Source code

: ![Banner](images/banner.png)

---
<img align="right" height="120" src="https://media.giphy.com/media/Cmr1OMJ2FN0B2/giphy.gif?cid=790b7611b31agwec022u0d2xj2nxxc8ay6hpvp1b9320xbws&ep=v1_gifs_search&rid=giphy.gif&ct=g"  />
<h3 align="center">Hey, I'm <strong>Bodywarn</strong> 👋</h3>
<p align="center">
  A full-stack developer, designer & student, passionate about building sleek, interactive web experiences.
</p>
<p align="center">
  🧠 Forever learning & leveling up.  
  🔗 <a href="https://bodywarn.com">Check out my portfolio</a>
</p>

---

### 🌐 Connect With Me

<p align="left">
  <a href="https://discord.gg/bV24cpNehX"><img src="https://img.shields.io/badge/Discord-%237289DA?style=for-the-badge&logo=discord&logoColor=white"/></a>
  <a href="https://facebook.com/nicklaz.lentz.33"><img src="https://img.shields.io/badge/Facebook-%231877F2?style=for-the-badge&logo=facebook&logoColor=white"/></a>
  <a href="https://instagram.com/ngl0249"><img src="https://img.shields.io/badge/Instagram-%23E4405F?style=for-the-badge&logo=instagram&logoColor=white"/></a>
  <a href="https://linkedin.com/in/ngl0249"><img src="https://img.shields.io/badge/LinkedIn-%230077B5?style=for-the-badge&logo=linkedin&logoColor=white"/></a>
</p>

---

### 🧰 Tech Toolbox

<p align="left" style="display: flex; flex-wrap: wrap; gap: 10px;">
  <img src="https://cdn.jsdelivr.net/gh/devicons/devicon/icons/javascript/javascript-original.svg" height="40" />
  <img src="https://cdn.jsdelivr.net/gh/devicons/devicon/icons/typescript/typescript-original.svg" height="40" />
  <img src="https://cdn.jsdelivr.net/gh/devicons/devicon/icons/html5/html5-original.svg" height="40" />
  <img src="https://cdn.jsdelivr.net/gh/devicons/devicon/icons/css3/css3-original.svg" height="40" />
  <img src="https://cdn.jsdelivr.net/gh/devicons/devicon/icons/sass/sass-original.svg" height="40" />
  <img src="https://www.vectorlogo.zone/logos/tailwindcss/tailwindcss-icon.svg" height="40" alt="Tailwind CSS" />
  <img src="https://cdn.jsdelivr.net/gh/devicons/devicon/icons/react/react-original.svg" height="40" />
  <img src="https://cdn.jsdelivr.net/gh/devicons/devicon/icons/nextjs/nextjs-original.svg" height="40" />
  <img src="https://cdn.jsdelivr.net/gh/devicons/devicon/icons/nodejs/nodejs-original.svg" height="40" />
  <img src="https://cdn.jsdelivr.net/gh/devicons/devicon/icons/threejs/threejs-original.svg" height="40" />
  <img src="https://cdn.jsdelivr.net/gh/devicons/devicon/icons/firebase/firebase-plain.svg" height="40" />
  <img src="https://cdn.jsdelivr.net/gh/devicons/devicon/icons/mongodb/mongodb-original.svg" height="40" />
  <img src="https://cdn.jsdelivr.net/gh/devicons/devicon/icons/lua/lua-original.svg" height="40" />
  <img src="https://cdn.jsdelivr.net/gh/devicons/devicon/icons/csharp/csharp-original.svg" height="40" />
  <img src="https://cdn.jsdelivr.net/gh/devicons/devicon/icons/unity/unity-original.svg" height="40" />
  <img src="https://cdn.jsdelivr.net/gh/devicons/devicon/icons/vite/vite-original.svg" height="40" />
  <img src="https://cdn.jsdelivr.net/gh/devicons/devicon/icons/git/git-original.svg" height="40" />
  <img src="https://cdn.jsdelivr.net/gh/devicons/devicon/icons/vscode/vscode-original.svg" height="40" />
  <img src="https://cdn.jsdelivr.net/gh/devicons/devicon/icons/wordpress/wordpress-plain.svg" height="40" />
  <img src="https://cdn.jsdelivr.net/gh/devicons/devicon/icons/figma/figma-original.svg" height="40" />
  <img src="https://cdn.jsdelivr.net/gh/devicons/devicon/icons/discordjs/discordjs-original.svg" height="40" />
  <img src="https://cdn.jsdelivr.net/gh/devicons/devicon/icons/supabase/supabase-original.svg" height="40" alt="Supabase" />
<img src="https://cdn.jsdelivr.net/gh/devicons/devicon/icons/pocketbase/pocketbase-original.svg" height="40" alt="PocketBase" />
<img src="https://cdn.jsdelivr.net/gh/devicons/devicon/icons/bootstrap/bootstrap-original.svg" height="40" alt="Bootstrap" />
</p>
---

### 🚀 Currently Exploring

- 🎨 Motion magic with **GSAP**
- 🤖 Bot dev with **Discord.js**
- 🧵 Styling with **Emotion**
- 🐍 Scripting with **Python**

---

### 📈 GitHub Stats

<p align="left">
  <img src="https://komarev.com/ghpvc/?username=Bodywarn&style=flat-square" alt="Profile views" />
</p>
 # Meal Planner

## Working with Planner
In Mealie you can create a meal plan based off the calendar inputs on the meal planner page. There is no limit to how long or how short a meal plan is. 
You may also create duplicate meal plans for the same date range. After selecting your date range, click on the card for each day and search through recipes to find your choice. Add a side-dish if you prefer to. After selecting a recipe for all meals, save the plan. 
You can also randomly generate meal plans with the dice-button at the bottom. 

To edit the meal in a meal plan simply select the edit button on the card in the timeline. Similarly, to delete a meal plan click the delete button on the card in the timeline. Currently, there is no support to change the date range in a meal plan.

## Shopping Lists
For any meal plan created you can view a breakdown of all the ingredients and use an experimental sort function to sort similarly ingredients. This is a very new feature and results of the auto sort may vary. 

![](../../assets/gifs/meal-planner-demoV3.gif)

* Task instructions *
Every record must be transcribed exactly, with no line skipped.

* Exercise response *
Source code

: ![Banner](images/banner.png)

---
<img align="right" height="120" src="https://media.giphy.com/media/Cmr1OMJ2FN0B2/giphy.gif?cid=790b7611b31agwec022u0d2xj2nxxc8ay6hpvp1b9320xbws&ep=v1_gifs_search&rid=giphy.gif&ct=g"  />
<h3 align="center">Hey, I'm <strong>Bodywarn</strong> 👋</h3>
<p align="center">
  A full-stack developer, designer & student, passionate about building sleek, interactive web experiences.
</p>
<p align="center">
  🧠 Forever learning & leveling up.  
  🔗 <a href="https://bodywarn.com">Check out my portfolio</a>
</p>

---

### 🌐 Connect With Me

<p align="left">
  <a href="https://discord.gg/bV24cpNehX"><img src="https://img.shields.io/badge/Discord-%237289DA?style=for-the-badge&logo=discord&logoColor=white"/></a>
  <a href="https://facebook.com/nicklaz.lentz.33"><img src="https://img.shields.io/badge/Facebook-%231877F2?style=for-the-badge&logo=facebook&logoColor=white"/></a>
  <a href="https://instagram.com/ngl0249"><img src="https://img.shields.io/badge/Instagram-%23E4405F?style=for-the-badge&logo=instagram&logoColor=white"/></a>
  <a href="https://linkedin.com/in/ngl0249"><img src="https://img.shields.io/badge/LinkedIn-%230077B5?style=for-the-badge&logo=linkedin&logoColor=white"/></a>
</p>

---

### 🧰 Tech Toolbox

<p align="left" style="display: flex; flex-wrap: wrap; gap: 10px;">
  <img src="https://cdn.jsdelivr.net/gh/devicons/devicon/icons/javascript/javascript-original.svg" height="40" />
  <img src="https://cdn.jsdelivr.net/gh/devicons/devicon/icons/typescript/typescript-original.svg" height="40" />
  <img src="https://cdn.jsdelivr.net/gh/devicons/devicon/icons/html5/html5-original.svg" height="40" />
  <img src="https://cdn.jsdelivr.net/gh/devicons/devicon/icons/css3/css3-original.svg" height="40" />
  <img src="https://cdn.jsdelivr.net/gh/devicons/devicon/icons/sass/sass-original.svg" height="40" />
  <img src="https://www.vectorlogo.zone/logos/tailwindcss/tailwindcss-icon.svg" height="40" alt="Tailwind CSS" />
  <img src="https://cdn.jsdelivr.net/gh/devicons/devicon/icons/react/react-original.svg" height="40" />
  <img src="https://cdn.jsdelivr.net/gh/devicons/devicon/icons/nextjs/nextjs-original.svg" height="40" />
  <img src="https://cdn.jsdelivr.net/gh/devicons/devicon/icons/nodejs/nodejs-original.svg" height="40" />
  <img src="https://cdn.jsdelivr.net/gh/devicons/devicon/icons/threejs/threejs-original.svg" height="40" />
  <img src="https://cdn.jsdelivr.net/gh/devicons/devicon/icons/firebase/firebase-plain.svg" height="40" />
  <img src="https://cdn.jsdelivr.net/gh/devicons/devicon/icons/mongodb/mongodb-original.svg" height="40" />
  <img src="https://cdn.jsdelivr.net/gh/devicons/devicon/icons/lua/lua-original.svg" height="40" />
  <img src="https://cdn.jsdelivr.net/gh/devicons/devicon/icons/csharp/csharp-original.svg" height="40" />
  <img src="https://cdn.jsdelivr.net/gh/devicons/devicon/icons/unity/unity-original.svg" height="40" />
  <img src="https://cdn.jsdelivr.net/gh/devicons/devicon/icons/vite/vite-original.svg" height="40" />
  <img src="https://cdn.jsdelivr.net/gh/devicons/devicon/icons/git/git-original.svg" height="40" />
  <img src="https://cdn.jsdelivr.net/gh/devicons/devicon/icons/vscode/vscode-original.svg" height="40" />
  <img src="https://cdn.jsdelivr.net/gh/devicons/devicon/icons/wordpress/wordpress-plain.svg" height="40" />
  <img src="https://cdn.jsdelivr.net/gh/devicons/devicon/icons/figma/figma-original.svg" height="40" />
  <img src="https://cdn.jsdelivr.net/gh/devicons/devicon/icons/discordjs/discordjs-original.svg" height="40" />
  <img src="https://cdn.jsdelivr.net/gh/devicons/devicon/icons/supabase/supabase-original.svg" height="40" alt="Supabase" />
<img src="https://cdn.jsdelivr.net/gh/devicons/devicon/icons/pocketbase/pocketbase-original.svg" height="40" alt="PocketBase" />
<img src="https://cdn.jsdelivr.net/gh/devicons/devicon/icons/bootstrap/bootstrap-original.svg" height="40" alt="Bootstrap" />
</p>
---

### 🚀 Currently Exploring

- 🎨 Motion magic with **GSAP**
- 🤖 Bot dev with **Discord.js**
- 🧵 Styling with **Emotion**
- 🐍 Scripting with **Python**

---

### 📈 GitHub Stats

<p align="left">
  <img src="https://komarev.com/ghpvc/?username=Bodywarn&style=flat-square" alt="Profile views" />
</p>
 # Meal Planner

## Working with Planner
In Mealie you can create a meal plan based off the calendar inputs on the meal planner page. There is no limit to how long or how short a meal plan is. 
You may also create duplicate meal plans for the same date range. After selecting your date range, click on the card for each day and search through recipes to find your choice. Add a side-dish if you prefer to. After selecting a recipe for all meals, save the plan. 
You can also randomly generate meal plans with the dice-button at the bottom. 

To edit the meal in a meal plan simply select the edit button on the card in the timeline. Similarly, to delete a meal plan click the delete button on the card in the timeline. Currently, there is no support to change the date range in a meal plan.

## Shopping Lists
For any meal plan created you can view a breakdown of all the ingredients and use an experimental sort function to sort similarly ingredients. This is a very new feature and results of the auto sort may vary. 

![](../../assets/gifs/meal-planner-demoV3.gif)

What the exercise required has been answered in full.